Les fleurs de papier crépon se répandent en pluie bariolée ; l’un reste pris dans ses cheveux bouclés, l’autre a glissé à terre, un autre est demeuré entre deux seins plus fermes que les chelils du mois d’amardâd.
Que ne donnerait Nandor pour être la fleur de papier crépon qui repose dans cette vallée d’amour !
Mais le cœur du jeune homme est une source non encore épandue, et l’heure n’est point sonnée où des lèvres amoureuses mettront un collier de baisers au cou flexible de Guillermo.
Guillermo baissa le bras, l'air déçu.
- Oh, je pensais que ce fil était plus solide...
- C'est parce que tu n'ai pas choisi le bon, Gizmo, fit Laszlo sans lever les yeux de son magazine pornographique.
- Ooooooh !! Tu écris quelque chose, Nandor ? Montre ! S'écria Nadja d'un air gourmand.
- Guillermoooo ! Va t'occuper de nous trouver des vierges pour la célébration de ce soir. Ne t'occupe plus de cette guirlande.
- Oui maître.
Guillermo descendit docilement de l'escabeau où il était perché et esquiva habilement, au passage, le laïus de Colin Robinson sur l'origine du papier crépon.
Aussitôt que Guillermo fut parti, Nandor se rapprocha de Nadja et lui présenta son poème.
La vampire le lut en gloussant, jetant de longs regards à Nandor à travers ses longs cils noirs.
- Mais voilà une poésie fort leste ! Je n'aurais jamais cru que Gizmo t'inspire autant, Nandor, dit Nadja en passant le feuillet à Laszlo.
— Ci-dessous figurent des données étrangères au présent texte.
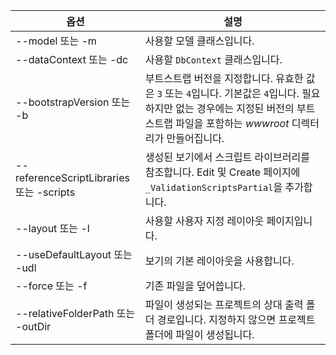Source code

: <!-- Options common to Razor Pages and Controller -->
| 옵션               | 설명|
| ----------------- | ------------ |
| --model 또는 -m  | 사용할 모델 클래스입니다. |
| --dataContext 또는 -dc  | 사용할 `DbContext` 클래스입니다. |
| --bootstrapVersion 또는 -b  | 부트스트랩 버전을 지정합니다. 유효한 값은 `3` 또는 `4`입니다. 기본값은 `4`입니다. 필요하지만 없는 경우에는 지정된 버전의 부트스트랩 파일을 포함하는 *wwwroot* 디렉터리가 만들어집니다. |
| --referenceScriptLibraries 또는 -scripts |  생성된 보기에서 스크립트 라이브러리를 참조합니다. Edit 및 Create 페이지에 `_ValidationScriptsPartial`을 추가합니다. |
| --layout 또는 -l | 사용할 사용자 지정 레이아웃 페이지입니다. |
| --useDefaultLayout 또는 -udl | 보기의 기본 레이아웃을 사용합니다. |
| --force 또는 -f | 기존 파일을 덮어씁니다. |
| --relativeFolderPath 또는 -outDir | 파일이 생성되는 프로젝트의 상대 출력 폴더 경로입니다. 지정하지 않으면 프로젝트 폴더에 파일이 생성됩니다. |
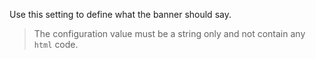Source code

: Use this setting to define what the banner should say.

> The configuration value must be a string only and not contain any `html` code.
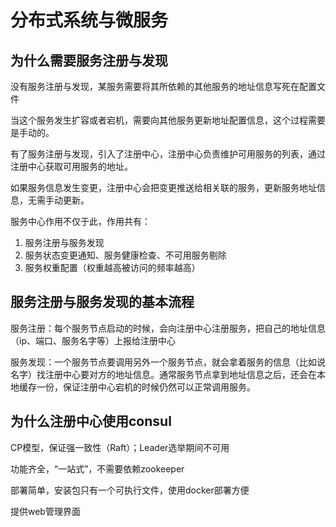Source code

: # 分布式系统与微服务

## 为什么需要服务注册与发现

没有服务注册与发现，某服务需要将其所依赖的其他服务的地址信息写死在配置文件

当这个服务发生扩容或者宕机，需要向其他服务更新地址配置信息，这个过程需要是手动的。

有了服务注册与发现，引入了注册中心，注册中心负责维护可用服务的列表，通过注册中心获取可用服务的地址。

如果服务信息发生变更，注册中心会把变更推送给相关联的服务，更新服务地址信息，无需手动更新。

服务中心作用不仅于此，作用共有：
1. 服务注册与服务发现
2. 服务状态变更通知、服务健康检查、不可用服务剔除
3. 服务权重配置（权重越高被访问的频率越高）

## 服务注册与服务发现的基本流程

服务注册：每个服务节点启动的时候，会向注册中心注册服务，把自己的地址信息（ip、端口、服务名字等）上报给注册中心

服务发现：一个服务节点要调用另外一个服务节点，就会拿着服务的信息（比如说名字）找注册中心要对方的地址信息。通常服务节点拿到地址信息之后，还会在本地缓存一份，保证注册中心宕机的时候仍然可以正常调用服务。

## 为什么注册中心使用consul

CP模型，保证强一致性（Raft）；Leader选举期间不可用

功能齐全，“一站式”，不需要依赖zookeeper

部署简单，安装包只有一个可执行文件，使用docker部署方便

提供web管理界面



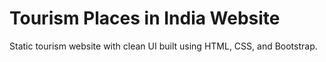 # Tourism Places in India Website
Static tourism website with clean UI built using HTML, CSS, and Bootstrap.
- Un romantisme des plus échevelés, approuva Laszlo en lisant à son tour. Ma mie, cela me met dans un état d'excitation sexuelle ravageuse.
- Je te suis !
Laszlo et Nadja se levèrent pour se rendre dans le boudoir réservé aux épanchements de cette sorte.
Nandor regarda la guirlande de fleurs en papier crépon.
Une heure plus tard, Guillermo envoyé à la hâte chez Target revenait avec un journal intime équipé d'un cadenas, frappé du logo de Pusheen- c'était le seul qu'il avait trouvé. Nandor s'empressa d'y copier son poème, et le cacha sous l'oreiller de son cercueil.